In a development which could halt the recent rally of sugar stocks, the Commerce Ministry underscored that it was not looking at hiking import duty on sugar, as the ministry had yet not received any proposal in this regard.
This clarification came from the Ministry right after Food minister Ram Vilas Paswan asserted the government was examining sugar industry's demand to increase the import duty to 40% from 15%, to support local prices to help mills clear dues to cane growers. He also added that petroleum ministry would also examine the issue of increasing the percentage of ethanol blending in petrol for reviving the sugar industry.

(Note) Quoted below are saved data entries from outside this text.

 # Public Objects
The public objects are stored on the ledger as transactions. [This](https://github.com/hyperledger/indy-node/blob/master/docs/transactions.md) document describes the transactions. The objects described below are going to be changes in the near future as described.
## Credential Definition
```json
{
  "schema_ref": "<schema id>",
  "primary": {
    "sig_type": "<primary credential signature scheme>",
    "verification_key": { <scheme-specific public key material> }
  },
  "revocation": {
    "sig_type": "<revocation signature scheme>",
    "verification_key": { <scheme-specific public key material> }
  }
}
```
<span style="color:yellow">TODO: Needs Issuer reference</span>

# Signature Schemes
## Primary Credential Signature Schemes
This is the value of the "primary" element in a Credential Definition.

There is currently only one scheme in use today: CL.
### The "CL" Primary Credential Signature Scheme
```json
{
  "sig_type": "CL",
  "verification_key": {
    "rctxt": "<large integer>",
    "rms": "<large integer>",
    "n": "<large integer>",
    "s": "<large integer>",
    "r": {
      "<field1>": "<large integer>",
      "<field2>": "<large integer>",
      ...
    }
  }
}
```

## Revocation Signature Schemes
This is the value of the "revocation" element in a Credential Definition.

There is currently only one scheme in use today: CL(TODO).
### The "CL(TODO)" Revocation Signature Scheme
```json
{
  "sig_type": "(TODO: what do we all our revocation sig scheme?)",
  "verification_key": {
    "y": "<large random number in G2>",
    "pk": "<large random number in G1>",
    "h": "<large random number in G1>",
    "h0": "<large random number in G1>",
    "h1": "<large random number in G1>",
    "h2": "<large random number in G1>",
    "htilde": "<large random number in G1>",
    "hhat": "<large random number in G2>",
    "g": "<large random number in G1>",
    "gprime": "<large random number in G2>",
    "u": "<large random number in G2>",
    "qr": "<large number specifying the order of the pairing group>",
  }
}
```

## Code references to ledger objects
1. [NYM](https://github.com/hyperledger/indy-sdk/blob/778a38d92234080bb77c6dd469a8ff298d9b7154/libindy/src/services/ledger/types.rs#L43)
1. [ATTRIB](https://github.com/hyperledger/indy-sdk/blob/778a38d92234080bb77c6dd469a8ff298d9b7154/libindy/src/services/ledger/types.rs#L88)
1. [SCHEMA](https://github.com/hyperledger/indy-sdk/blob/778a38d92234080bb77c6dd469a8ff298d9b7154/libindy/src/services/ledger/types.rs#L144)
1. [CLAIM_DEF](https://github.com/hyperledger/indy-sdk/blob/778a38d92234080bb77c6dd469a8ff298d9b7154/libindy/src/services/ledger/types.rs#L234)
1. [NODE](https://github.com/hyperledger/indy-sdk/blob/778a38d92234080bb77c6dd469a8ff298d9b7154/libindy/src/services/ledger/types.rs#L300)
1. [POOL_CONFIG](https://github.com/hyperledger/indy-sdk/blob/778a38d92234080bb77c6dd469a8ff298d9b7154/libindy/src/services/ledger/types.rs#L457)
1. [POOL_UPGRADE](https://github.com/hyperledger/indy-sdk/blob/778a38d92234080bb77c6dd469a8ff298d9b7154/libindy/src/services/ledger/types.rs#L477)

On concerns of move being compliant with regulations under World Trade Organization (WTO), the Commerce Ministry underscored that country will not be off the mark on hiking import duty as WTO will allow putting temporary curb, if it was on the premise of domestic availability of the product. Back in March, few WTO members, including Australia, asked India to remove immediately the export subsidy of Rs 3,300 a tonne on raw sugar, claiming it could distorts the global trade.
Some recent reports also suggested of government mulling a proposal for providing additional interest-free loans of Rs 4,400 crore, over the granted Rs 6,600 crore to cash-starved sugar mills to clear dues to cane farmers. The bailout package for sugar industry was discussed in the meeting attended by Transport Minister Nitin Gadkari, Women and Child Development Minister Maneka Gandhi, Agriculture Minister Radha Mohan Singh and others.
Currently, sugarcane arrears stand at about Rs 11,000 crore across the country, with the maximum of Rs 7,200 crore in Uttar Pradesh, according industry body, Indian Sugar Mills Asssociation.